Directions
In the listing below, transcribe the line that contains "command line tool" and all lines following it, ending with the last line. Add nothing.
%%
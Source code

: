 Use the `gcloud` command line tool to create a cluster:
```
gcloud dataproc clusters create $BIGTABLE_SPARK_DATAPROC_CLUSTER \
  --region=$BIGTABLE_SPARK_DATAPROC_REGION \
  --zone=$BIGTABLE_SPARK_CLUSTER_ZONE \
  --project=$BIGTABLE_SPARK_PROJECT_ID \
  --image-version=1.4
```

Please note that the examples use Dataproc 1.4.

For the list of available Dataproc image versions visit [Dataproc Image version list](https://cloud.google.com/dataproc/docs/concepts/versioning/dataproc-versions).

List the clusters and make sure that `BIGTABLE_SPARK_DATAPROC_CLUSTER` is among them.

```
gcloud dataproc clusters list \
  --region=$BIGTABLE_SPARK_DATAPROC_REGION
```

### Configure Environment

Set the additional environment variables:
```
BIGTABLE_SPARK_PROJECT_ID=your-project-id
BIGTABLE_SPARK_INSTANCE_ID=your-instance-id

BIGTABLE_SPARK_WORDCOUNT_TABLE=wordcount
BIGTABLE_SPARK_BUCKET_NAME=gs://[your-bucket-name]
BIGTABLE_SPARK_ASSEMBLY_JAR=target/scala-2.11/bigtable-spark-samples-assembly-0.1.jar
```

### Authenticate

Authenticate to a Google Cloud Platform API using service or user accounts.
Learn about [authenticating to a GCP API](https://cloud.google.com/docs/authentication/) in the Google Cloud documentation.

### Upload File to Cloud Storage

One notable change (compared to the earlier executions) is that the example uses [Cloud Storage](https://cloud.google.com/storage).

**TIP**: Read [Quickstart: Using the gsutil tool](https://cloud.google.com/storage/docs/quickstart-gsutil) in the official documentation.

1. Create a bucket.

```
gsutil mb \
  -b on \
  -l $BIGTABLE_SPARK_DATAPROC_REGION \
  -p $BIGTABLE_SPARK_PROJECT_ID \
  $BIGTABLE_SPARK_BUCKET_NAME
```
%%
Output of the exercise
: Use the `gcloud` command line tool to create a cluster:
```
gcloud dataproc clusters create $BIGTABLE_SPARK_DATAPROC_CLUSTER \
  --region=$BIGTABLE_SPARK_DATAPROC_REGION \
  --zone=$BIGTABLE_SPARK_CLUSTER_ZONE \
  --project=$BIGTABLE_SPARK_PROJECT_ID \
  --image-version=1.4
```

Please note that the examples use Dataproc 1.4.

For the list of available Dataproc image versions visit [Dataproc Image version list](https://cloud.google.com/dataproc/docs/concepts/versioning/dataproc-versions).

List the clusters and make sure that `BIGTABLE_SPARK_DATAPROC_CLUSTER` is among them.

```
gcloud dataproc clusters list \
  --region=$BIGTABLE_SPARK_DATAPROC_REGION
```

### Configure Environment

Set the additional environment variables:
```
BIGTABLE_SPARK_PROJECT_ID=your-project-id
BIGTABLE_SPARK_INSTANCE_ID=your-instance-id

BIGTABLE_SPARK_WORDCOUNT_TABLE=wordcount
BIGTABLE_SPARK_BUCKET_NAME=gs://[your-bucket-name]
BIGTABLE_SPARK_ASSEMBLY_JAR=target/scala-2.11/bigtable-spark-samples-assembly-0.1.jar
```

### Authenticate

Authenticate to a Google Cloud Platform API using service or user accounts.
Learn about [authenticating to a GCP API](https://cloud.google.com/docs/authentication/) in the Google Cloud documentation.

### Upload File to Cloud Storage

One notable change (compared to the earlier executions) is that the example uses [Cloud Storage](https://cloud.google.com/storage).

**TIP**: Read [Quickstart: Using the gsutil tool](https://cloud.google.com/storage/docs/quickstart-gsutil) in the official documentation.

1. Create a bucket.

```
gsutil mb \
  -b on \
  -l $BIGTABLE_SPARK_DATAPROC_REGION \
  -p $BIGTABLE_SPARK_PROJECT_ID \
  $BIGTABLE_SPARK_BUCKET_NAME
```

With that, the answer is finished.